The FCA also identified shortcomings with the information that insurers and insurance intermediaries provided about the option of paying for home and motor insurance products in instalments.
"Firms do not always provide appropriate information about the instalment option being offered," the FCA said. "Where credit is provided under a regulated credit agreement, the lender (or a credit broker acting on its behalf) is obliged to provide a customer with pre-contract information and an adequate explanation, covering specified matters. Customers who are not provided with such information and explanations are less likely to be able to understand the costs of the finance arrangement and to assess whether the agreement is suited to their needs and financial situation."
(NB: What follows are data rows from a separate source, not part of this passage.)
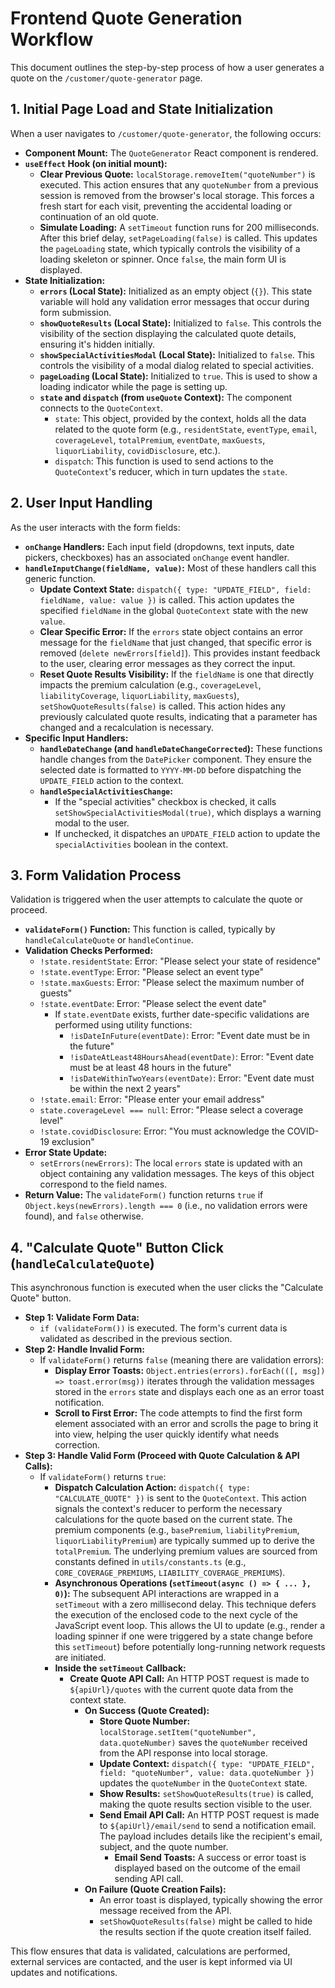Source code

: # Frontend Quote Generation Workflow

This document outlines the step-by-step process of how a user generates a quote on the `/customer/quote-generator` page.

## 1. Initial Page Load and State Initialization

When a user navigates to `/customer/quote-generator`, the following occurs:

- **Component Mount:** The `QuoteGenerator` React component is rendered.
- **`useEffect` Hook (on initial mount):**
    - **Clear Previous Quote:** `localStorage.removeItem("quoteNumber")` is executed. This action ensures that any `quoteNumber` from a previous session is removed from the browser's local storage. This forces a fresh start for each visit, preventing the accidental loading or continuation of an old quote.
    - **Simulate Loading:** A `setTimeout` function runs for 200 milliseconds. After this brief delay, `setPageLoading(false)` is called. This updates the `pageLoading` state, which typically controls the visibility of a loading skeleton or spinner. Once `false`, the main form UI is displayed.
- **State Initialization:**
    - **`errors` (Local State):** Initialized as an empty object (`{}`). This state variable will hold any validation error messages that occur during form submission.
    - **`showQuoteResults` (Local State):** Initialized to `false`. This controls the visibility of the section displaying the calculated quote details, ensuring it's hidden initially.
    - **`showSpecialActivitiesModal` (Local State):** Initialized to `false`. This controls the visibility of a modal dialog related to special activities.
    - **`pageLoading` (Local State):** Initialized to `true`. This is used to show a loading indicator while the page is setting up.
    - **`state` and `dispatch` (from `useQuote` Context):** The component connects to the `QuoteContext`.
        - `state`: This object, provided by the context, holds all the data related to the quote form (e.g., `residentState`, `eventType`, `email`, `coverageLevel`, `totalPremium`, `eventDate`, `maxGuests`, `liquorLiability`, `covidDisclosure`, etc.).
        - `dispatch`: This function is used to send actions to the `QuoteContext`'s reducer, which in turn updates the `state`.

## 2. User Input Handling

As the user interacts with the form fields:

- **`onChange` Handlers:** Each input field (dropdowns, text inputs, date pickers, checkboxes) has an associated `onChange` event handler.
- **`handleInputChange(fieldName, value)`:** Most of these handlers call this generic function.
    - **Update Context State:** `dispatch({ type: "UPDATE_FIELD", field: fieldName, value: value })` is called. This action updates the specified `fieldName` in the global `QuoteContext` state with the new `value`.
    - **Clear Specific Error:** If the `errors` state object contains an error message for the `fieldName` that just changed, that specific error is removed (`delete newErrors[field]`). This provides instant feedback to the user, clearing error messages as they correct the input.
    - **Reset Quote Results Visibility:** If the `fieldName` is one that directly impacts the premium calculation (e.g., `coverageLevel`, `liabilityCoverage`, `liquorLiability`, `maxGuests`), `setShowQuoteResults(false)` is called. This action hides any previously calculated quote results, indicating that a parameter has changed and a recalculation is necessary.
- **Specific Input Handlers:**
    - **`handleDateChange` (and `handleDateChangeCorrected`):** These functions handle changes from the `DatePicker` component. They ensure the selected date is formatted to `YYYY-MM-DD` before dispatching the `UPDATE_FIELD` action to the context.
    - **`handleSpecialActivitiesChange`:**
        - If the "special activities" checkbox is checked, it calls `setShowSpecialActivitiesModal(true)`, which displays a warning modal to the user.
        - If unchecked, it dispatches an `UPDATE_FIELD` action to update the `specialActivities` boolean in the context.

## 3. Form Validation Process

Validation is triggered when the user attempts to calculate the quote or proceed.

- **`validateForm()` Function:** This function is called, typically by `handleCalculateQuote` or `handleContinue`.
- **Validation Checks Performed:**
    - `!state.residentState`: Error: "Please select your state of residence"
    - `!state.eventType`: Error: "Please select an event type"
    - `!state.maxGuests`: Error: "Please select the maximum number of guests"
    - `!state.eventDate`: Error: "Please select the event date"
        - If `state.eventDate` exists, further date-specific validations are performed using utility functions:
            - `!isDateInFuture(eventDate)`: Error: "Event date must be in the future"
            - `!isDateAtLeast48HoursAhead(eventDate)`: Error: "Event date must be at least 48 hours in the future"
            - `!isDateWithinTwoYears(eventDate)`: Error: "Event date must be within the next 2 years"
    - `!state.email`: Error: "Please enter your email address"
    - `state.coverageLevel === null`: Error: "Please select a coverage level"
    - `!state.covidDisclosure`: Error: "You must acknowledge the COVID-19 exclusion"
- **Error State Update:**
    - `setErrors(newErrors)`: The local `errors` state is updated with an object containing any validation messages. The keys of this object correspond to the field names.
- **Return Value:** The `validateForm()` function returns `true` if `Object.keys(newErrors).length === 0` (i.e., no validation errors were found), and `false` otherwise.

## 4. "Calculate Quote" Button Click (`handleCalculateQuote`)

This asynchronous function is executed when the user clicks the "Calculate Quote" button.

- **Step 1: Validate Form Data:**
    - `if (validateForm())` is executed. The form's current data is validated as described in the previous section.
- **Step 2: Handle Invalid Form:**
    - If `validateForm()` returns `false` (meaning there are validation errors):
        - **Display Error Toasts:** `Object.entries(errors).forEach(([, msg]) => toast.error(msg))` iterates through the validation messages stored in the `errors` state and displays each one as an error toast notification.
        - **Scroll to First Error:** The code attempts to find the first form element associated with an error and scrolls the page to bring it into view, helping the user quickly identify what needs correction.
- **Step 3: Handle Valid Form (Proceed with Quote Calculation & API Calls):**
    - If `validateForm()` returns `true`:
        - **Dispatch Calculation Action:** `dispatch({ type: "CALCULATE_QUOTE" })` is sent to the `QuoteContext`. This action signals the context's reducer to perform the necessary calculations for the quote based on the current state. The premium components (e.g., `basePremium`, `liabilityPremium`, `liquorLiabilityPremium`) are typically summed up to derive the `totalPremium`. The underlying premium values are sourced from constants defined in `utils/constants.ts` (e.g., `CORE_COVERAGE_PREMIUMS`, `LIABILITY_COVERAGE_PREMIUMS`).
        - **Asynchronous Operations (`setTimeout(async () => { ... }, 0)`):** The subsequent API interactions are wrapped in a `setTimeout` with a zero millisecond delay. This technique defers the execution of the enclosed code to the next cycle of the JavaScript event loop. This allows the UI to update (e.g., render a loading spinner if one were triggered by a state change before this `setTimeout`) before potentially long-running network requests are initiated.
        - **Inside the `setTimeout` Callback:**
            - **Create Quote API Call:** An HTTP POST request is made to `${apiUrl}/quotes` with the current quote data from the context state.
                - **On Success (Quote Created):**
                    - **Store Quote Number:** `localStorage.setItem("quoteNumber", data.quoteNumber)` saves the `quoteNumber` received from the API response into local storage.
                    - **Update Context:** `dispatch({ type: "UPDATE_FIELD", field: "quoteNumber", value: data.quoteNumber })` updates the `quoteNumber` in the `QuoteContext` state.
                    - **Show Results:** `setShowQuoteResults(true)` is called, making the quote results section visible to the user.
                    - **Send Email API Call:** An HTTP POST request is made to `${apiUrl}/email/send` to send a notification email. The payload includes details like the recipient's email, subject, and the quote number.
                        - **Email Send Toasts:** A success or error toast is displayed based on the outcome of the email sending API call.
                - **On Failure (Quote Creation Fails):**
                    - An error toast is displayed, typically showing the error message received from the API.
                    - `setShowQuoteResults(false)` might be called to hide the results section if the quote creation itself failed.

This flow ensures that data is validated, calculations are performed, external services are contacted, and the user is kept informed via UI updates and notifications.
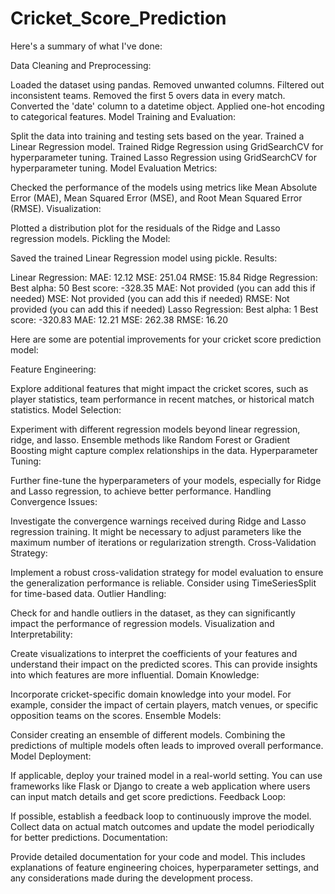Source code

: # Cricket_Score_Prediction

 Here's a summary of what I've done:

Data Cleaning and Preprocessing:

Loaded the dataset using pandas.
Removed unwanted columns.
Filtered out inconsistent teams.
Removed the first 5 overs data in every match.
Converted the 'date' column to a datetime object.
Applied one-hot encoding to categorical features.
Model Training and Evaluation:

Split the data into training and testing sets based on the year.
Trained a Linear Regression model.
Trained Ridge Regression using GridSearchCV for hyperparameter tuning.
Trained Lasso Regression using GridSearchCV for hyperparameter tuning.
Model Evaluation Metrics:

Checked the performance of the models using metrics like Mean Absolute Error (MAE), Mean Squared Error (MSE), and Root Mean Squared Error (RMSE).
Visualization:

Plotted a distribution plot for the residuals of the Ridge and Lasso regression models.
Pickling the Model:

Saved the trained Linear Regression model using pickle.
Results:

Linear Regression:
MAE: 12.12
MSE: 251.04
RMSE: 15.84
Ridge Regression:
Best alpha: 50
Best score: -328.35
MAE: Not provided (you can add this if needed)
MSE: Not provided (you can add this if needed)
RMSE: Not provided (you can add this if needed)
Lasso Regression:
Best alpha: 1
Best score: -320.83
MAE: 12.21
MSE: 262.38
RMSE: 16.20

Here are some are potential improvements for your cricket score prediction model:

Feature Engineering:

Explore additional features that might impact the cricket scores, such as player statistics, team performance in recent matches, or historical match statistics.
Model Selection:

Experiment with different regression models beyond linear regression, ridge, and lasso. Ensemble methods like Random Forest or Gradient Boosting might capture complex relationships in the data.
Hyperparameter Tuning:

Further fine-tune the hyperparameters of your models, especially for Ridge and Lasso regression, to achieve better performance.
Handling Convergence Issues:

Investigate the convergence warnings received during Ridge and Lasso regression training. It might be necessary to adjust parameters like the maximum number of iterations or regularization strength.
Cross-Validation Strategy:

Implement a robust cross-validation strategy for model evaluation to ensure the generalization performance is reliable. Consider using TimeSeriesSplit for time-based data.
Outlier Handling:

Check for and handle outliers in the dataset, as they can significantly impact the performance of regression models.
Visualization and Interpretability:

Create visualizations to interpret the coefficients of your features and understand their impact on the predicted scores. This can provide insights into which features are more influential.
Domain Knowledge:

Incorporate cricket-specific domain knowledge into your model. For example, consider the impact of certain players, match venues, or specific opposition teams on the scores.
Ensemble Models:

Consider creating an ensemble of different models. Combining the predictions of multiple models often leads to improved overall performance.
Model Deployment:

If applicable, deploy your trained model in a real-world setting. You can use frameworks like Flask or Django to create a web application where users can input match details and get score predictions.
Feedback Loop:

If possible, establish a feedback loop to continuously improve the model. Collect data on actual match outcomes and update the model periodically for better predictions.
Documentation:

Provide detailed documentation for your code and model. This includes explanations of feature engineering choices, hyperparameter settings, and any considerations made during the development process.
John Salmon, a technology law expert for Pinsent Masons, the law firm behind Out-Law.com, who focuses on the financial services sector, said that the review highlighted how important it is for insurers to think carefully about the overall customer experience when making compliance decisions.
"Insurers and their legal advisers need to think more in terms of the whole customer journey. It is not enough anymore to think solely about the words required to comply with transparency obligations but also the timing of when information is presented and the ease at which customers can digest the ways in which a business chooses to present information online", he said.
Insurers and insurance intermediaries also need to be more explicit in explaining when they act as credit brokers in finance arrangements being offered to consumers, the FCA said.
"Firms arranging premium finance do not always take appropriate steps to provide sufficient, clear and consistent information to ensure customers understand the role they are performing," it said. "Where credit is involved, there are specific [Consumer Credit sourcebook] obligations on credit brokers regarding disclosure of status (including links with lenders) and fees or commissions. In this regard, in many cases it is not made clear to the customer that the firm is acting as a credit broker, the nature of the relationship between the firm and the finance provider, and the existence of any remuneration that could influence the broker’s recommendation or materially impact the customer’s decision."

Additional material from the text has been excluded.